Ahora, con el inicio del sexenio pejista, tanto México como Estados Unidos cuentan con líderes que representan otra preferencia. Trump, un famoso y flamante racista, se ha destacado por su hostilidad hacia México desde el momento en que lanzó su candidatura en 2015, cuando acusó a México de enviar a “violadores” como inmigrantes al norte. Sus mayores prioridades incluyen el muro fronterizo, y uno de sus pocos logros (si es que tal etiqueta sea apropiada) ha sido tronar el TLCAN.
Desde luego, López Obrador no comparte ni la agresividad ni la vulgaridad de Trump, pero sus instintos también priorizan la distancia. Las señales son varias: El neoliberalismo que surgió del Consenso de Washington ha sido un blanco constante durante sus 25 años como una figura nacional. Sus primeros pasos en el ámbito económico muestran un desinterés inédito en las opiniones de los inversores de Nueva York. Varios colaboradores suyos han sugerido que viene una disminución en la cooperación entre las agencias de seguridad de cada país. Sobran ejemplos parecidos.
Las groserías de Trump no tienen defensa, pero quizá un distanciamiento sea sano. Los intereses de los dos países no siempre coinciden, y en tales momentos, la ciega búsqueda de alineación puede perjudicar. En algunos temas, la colaboración a veces llega a parecer más bien una imposición de políticas desde Washington. No quiere decir que debe haber una rotura ni nada así, pero algunos hermanos se llevan mejor mientras viven en casas ajenas.
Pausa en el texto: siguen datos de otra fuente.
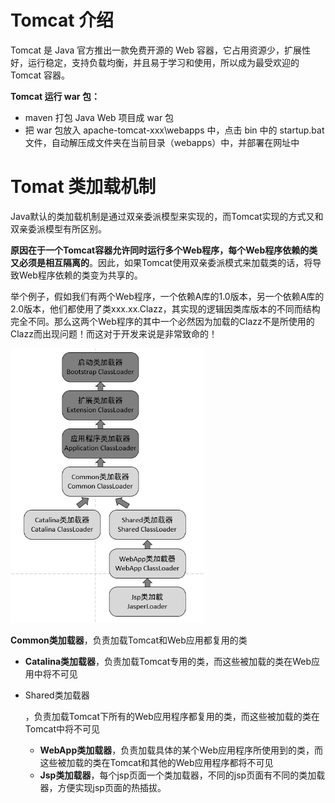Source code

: [IntelliJ IDEA配置Tomcat]: https://blog.csdn.net/zcs2632008/article/details/123484037
[Tomcat GUI 图形管理page：localhost/8080/manager/html]: https://blog.csdn.net/cyan20115/article/details/106555106	"要先添加admin账号"



# Tomcat 介绍

Tomcat 是 Java 官方推出一款免费开源的 Web 容器，它占用资源少，扩展性好，运行稳定，支持负载均衡，并且易于学习和使用，所以成为最受欢迎的 Tomcat 容器。



**Tomcat 运行 war 包：**

- maven 打包 Java Web 项目成 war 包
- 把 war 包放入 apache-tomcat-xxx\webapps 中，点击 bin 中的 startup.bat 文件，自动解压成文件夹在当前目录（webapps）中，并部署在网址中



# Tomat 类加载机制

Java默认的类加载机制是通过双亲委派模型来实现的，而Tomcat实现的方式又和双亲委派模型有所区别。

**原因在于一个Tomcat容器允许同时运行多个Web程序，每个Web程序依赖的类又必须是相互隔离的**。因此，如果Tomcat使用双亲委派模式来加载类的话，将导致Web程序依赖的类变为共享的。

举个例子，假如我们有两个Web程序，一个依赖A库的1.0版本，另一个依赖A库的2.0版本，他们都使用了类xxx.xx.Clazz，其实现的逻辑因类库版本的不同而结构完全不同。那么这两个Web程序的其中一个必然因为加载的Clazz不是所使用的Clazz而出现问题！而这对于开发来说是非常致命的！

<img src="./img/18.png" style="zoom:67%;" />

**Common类加载器**，负责加载Tomcat和Web应用都复用的类 

- **Catalina类加载器**，负责加载Tomcat专用的类，而这些被加载的类在Web应用中将不可见

- Shared类加载器

  ，负责加载Tomcat下所有的Web应用程序都复用的类，而这些被加载的类在Tomcat中将不可见 

  - **WebApp类加载器**，负责加载具体的某个Web应用程序所使用到的类，而这些被加载的类在Tomcat和其他的Web应用程序都将不可见
  - **Jsp类加载器**，每个jsp页面一个类加载器，不同的jsp页面有不同的类加载器，方便实现jsp页面的热插拔。





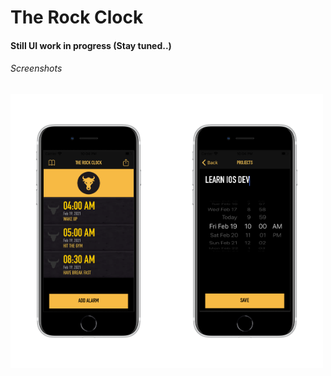 # The Rock Clock

#### Still UI work in progress (Stay tuned..)

###### Screenshots

<img width="250" src="https://github.com/praveeenrm/The-Rock-Clock---iOS/blob/main/one.png"><img width="250" src="https://github.com/praveeenrm/The-Rock-Clock---iOS/blob/main/two.png">
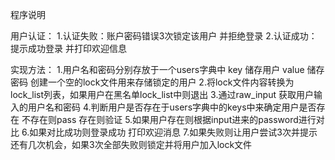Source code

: 程序说明

用户认证：
1.认证失败：账户密码错误3次锁定该用户 并拒绝登录
2.认证成功：提示成功登录 并打印欢迎信息

实现方法：
1.用户名和密码分别存放于一个users字典中 key 储存用户 value 储存密码 创建一个空的lock文件用来存储锁定的用户
2.将lock文件内容转换为lock_list列表，如果用户在黑名单lock_list中则退出
3.通过raw_input 获取用户输入的用户名和密码
4.判断用户是否存在于users字典中的keys中来确定用户是否存在 不存在则pass 存在则验证
5.如果用户存在则根据input进来的password进行对比
6.如果对比成功则登录成功 打印欢迎消息
7.如果失败则让用户尝试3次并提示还有几次机会，如果3次全部失败则锁定并将用户加入lock文件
Al mismo tiempo, a pesar de las preferencias de sus líderes, queda para ver que tanto se pueden separar. Vale recordar que Trump no ha tenido tanto éxito en convertir su desprecio para México en políticas nuevas. Su muro sigue sin construirse. Su versión del TLCAN no es muy diferente al original. El reciente envío de 5 mil elementos del ejército a la frontera es correctamente visto como una farsa, y no ha cambiado nada.
Puede que los objetivos de López Obrador se frustren de la misma forma. No hemos tenido suficiente tiempo para juzgar, pero su aparente vacilación sobre la cancelación del aeropuerto de Texcoco representa una posible vista del futuro. Al articular sus políticas preferidas—típicamente con mucha pasión durante la campaña y la transición—no ha dado suficiente consideración a los detalles. Al convertir las ideas en programas reales, los obstáculos se asomarán—que en el caso del aeropuerto son la perdida de confianza del mercado, el golpe al peso, y las disputas inevitables con los bonistas.
Dicho de otra manera, resulta que la realidad impone barreras al cambio radical, y superar esas barreras tiene un precio. Las agendas de ambos gobiernos durante las tres décadas pasadas—y más aún los vínculos históricos, familiares, y comerciales que crea una frontera de 3 mil kilómetros—han creado una inercia muy potente. La lucha entre esa inercia y los instintos de dos presidentes definirán la relación bilateral durante los próximos años.